When to Use Huge Pages

  • For MPI applications, map the static data and/or heap onto huge pages.
  • For an application which uses shared memory, which needs to be concurrently registered with the high speed network drivers for remote communication.
  • For SHMEM applications, map the static data and/or private heap onto huge pages.
  • For applications written in Unified Parallel C, Coarray Fortran, and other languages based on the PGAS programming model, map the static data and/or private heap onto huge pages.
  • For an application doing heavy I/O.
  • To improve memory performance for common access patterns on large data sets.

When to Avoid Huge Pages

  • Applications sometimes consist of many steering programs in addition to the core application. Applying huge page behavior to all processes would not provide any benefit and would consume huge pages that would otherwise benefit the core application. The runtime environment variable HUGETLB_RESTRICT_EXE can be used to specify the susbset of the programs to use hugepages.

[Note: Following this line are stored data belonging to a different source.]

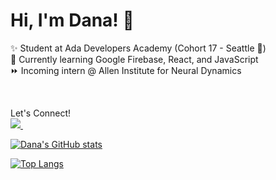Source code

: # Hi, I'm Dana! 👋  

✨ Student at Ada Developers Academy (Cohort 17 - Seattle 🐳)  <br/>
🌱 Currently learning Google Firebase, React, and JavaScript <br/>
⏩ Incoming intern @ Allen Institute for Neural Dynamics 

<br/>

Let's Connect! <br/>
<a href="https://www.linkedin.com/in/rochadana/">
    <img src="https://img.shields.io/badge/linkedin-%230077B5.svg?&style=for-the-badge&logo=linkedin&logoColor=white" />
</a>&nbsp;&nbsp;

<!-- ![](https://komarev.com/ghpvc/?username=dana-rocha&color=green) -->

[![Dana's GitHub stats](https://github-readme-stats.vercel.app/api?username=dana-rocha&include_all_commits=true&count_private=true&theme=cobalt&show_icons=true&hide=issues)](https://github.com/anuraghazra/github-readme-stats)

[![Top Langs](https://github-readme-stats.vercel.app/api/top-langs/?username=dana-rocha&hide=jupyter%20notebook&layout=compact)](https://github.com/anuraghazra/github-readme-stats)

  • For certain applications if using hugepages either causes issues or slowing down performances, users can explicitly unload the craype-hugepages2M module. One such example is that when an application forks more subprocesses (such as pthreads) and allocate memory, the newly allocated memory are the small 4K pages.

Task Packing

Users requiring large numbers of single-task jobs have several options at NERSC. The options include:

  • Submitting jobs to the shared QOS,
  • Using a workflow tool to combine the tasks into one larger job,
  • Using job arrays to submit many individual jobs which look very similar.

If you have a large number of independent serial jobs (that is, the jobs do not have dependencies on each other), you may wish to pack the individual tasks into one bundled Slurm job to help with queue throughput. Packing multiple tasks into one Slurm job can be done via multiple srun commands in the same job script (example).